▶ _Assignment_: This exercise asks for the entries to be repeated exactly, without their images.
---------- Given data
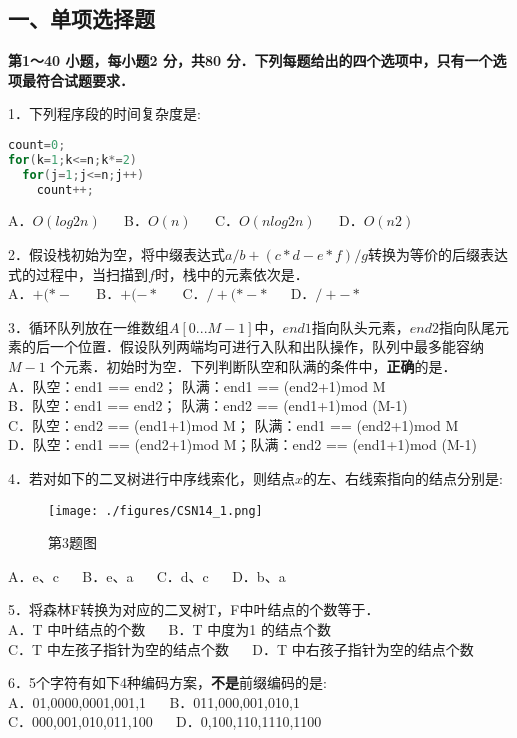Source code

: 
\subsection{一、单项选择题}
\textbf{第1～40 小题，每小题2 分，共80 分．下列每题给出的四个选项中，只有一个选项最符合试题要求．}

1．下列程序段的时间复杂度是:
\begin{lstlisting}[language=cpp]
count=0;
for(k=1;k<=n;k*=2)
  for(j=1;j<=n;j++)
    count++;
\end{lstlisting}
A．$O(log2n)$ $\quad$ B．$O(n)$ $\quad$ C．$O(nlog2n)$ $\quad$ D．$O(n2)$

2．假设栈初始为空，将中缀表达式$a/b+(c*d-e*f)/g$转换为等价的后缀表达式的过程中，当扫描到$f$时，栈中的元素依次是． \\
A．$+ ( * -$  $\quad$ B．$+ ( - *$  $\quad$ C．$/ + ( * - *$  $\quad$ D．$/ + - *$

3．循环队列放在一维数组$A[0...M-1]$中，$end1$指向队头元素，$end2$指向队尾元素的后一个位置．假设队列两端均可进行入队和出队操作，队列中最多能容纳$M-1$ 个元素．初始时为空．下列判断队空和队满的条件中，\textbf{正确}的是． \\
A．队空：end1 == end2； 队满：end1 == (end2+1)mod M \\
B．队空：end1 == end2； 队满：end2 == (end1+1)mod (M-1) \\
C．队空：end2 == (end1+1)mod M； 队满：end1 == (end2+1)mod M \\
D．队空：end1 == (end2+1)mod M；队满：end2 == (end1+1)mod (M-1)

4．若对如下的二叉树进行中序线索化，则结点$x$的左、右线索指向的结点分别是:
\begin{figure}[ht]
\centering
\texttt{[image: ./figures/CSN14\_1.png]}
\caption{第3题图} \label{CSN14_fig1}
\end{figure}
A．e、c $\quad$ B．e、a $\quad$ C．d、c $\quad$ D．b、a

5．将森林F转换为对应的二叉树T，F中叶结点的个数等于． \\
A．T 中叶结点的个数 $\quad$ B．T 中度为1 的结点个数 \\
C．T 中左孩子指针为空的结点个数 $\quad$ D．T 中右孩子指针为空的结点个数

6．5个字符有如下4种编码方案，\textbf{不是}前缀编码的是: \\
A．01,0000,0001,001,1 $\quad$ B．011,000,001,010,1 \\
C．000,001,010,011,100 $\quad$ D．0,100,110,1110,1100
--------------------
▶ _Response box_:
Source code

: 
\subsection{一、单项选择题}
\textbf{第1～40 小题，每小题2 分，共80 分．下列每题给出的四个选项中，只有一个选项最符合试题要求．}

1．下列程序段的时间复杂度是:
\begin{lstlisting}[language=cpp]
count=0;
for(k=1;k<=n;k*=2)
  for(j=1;j<=n;j++)
    count++;
\end{lstlisting}
A．$O(log2n)$ $\quad$ B．$O(n)$ $\quad$ C．$O(nlog2n)$ $\quad$ D．$O(n2)$

2．假设栈初始为空，将中缀表达式$a/b+(c*d-e*f)/g$转换为等价的后缀表达式的过程中，当扫描到$f$时，栈中的元素依次是． \\
A．$+ ( * -$  $\quad$ B．$+ ( - *$  $\quad$ C．$/ + ( * - *$  $\quad$ D．$/ + - *$

3．循环队列放在一维数组$A[0...M-1]$中，$end1$指向队头元素，$end2$指向队尾元素的后一个位置．假设队列两端均可进行入队和出队操作，队列中最多能容纳$M-1$ 个元素．初始时为空．下列判断队空和队满的条件中，\textbf{正确}的是． \\
A．队空：end1 == end2； 队满：end1 == (end2+1)mod M \\
B．队空：end1 == end2； 队满：end2 == (end1+1)mod (M-1) \\
C．队空：end2 == (end1+1)mod M； 队满：end1 == (end2+1)mod M \\
D．队空：end1 == (end2+1)mod M；队满：end2 == (end1+1)mod (M-1)

4．若对如下的二叉树进行中序线索化，则结点$x$的左、右线索指向的结点分别是:
\begin{figure}[ht]
\centering
\texttt{[image: ./figures/CSN14\_1.png]}
\caption{第3题图} \label{CSN14_fig1}
\end{figure}
A．e、c $\quad$ B．e、a $\quad$ C．d、c $\quad$ D．b、a

5．将森林F转换为对应的二叉树T，F中叶结点的个数等于． \\
A．T 中叶结点的个数 $\quad$ B．T 中度为1 的结点个数 \\
C．T 中左孩子指针为空的结点个数 $\quad$ D．T 中右孩子指针为空的结点个数

6．5个字符有如下4种编码方案，\textbf{不是}前缀编码的是: \\
A．01,0000,0001,001,1 $\quad$ B．011,000,001,010,1 \\
C．000,001,010,011,100 $\quad$ D．0,100,110,1110,1100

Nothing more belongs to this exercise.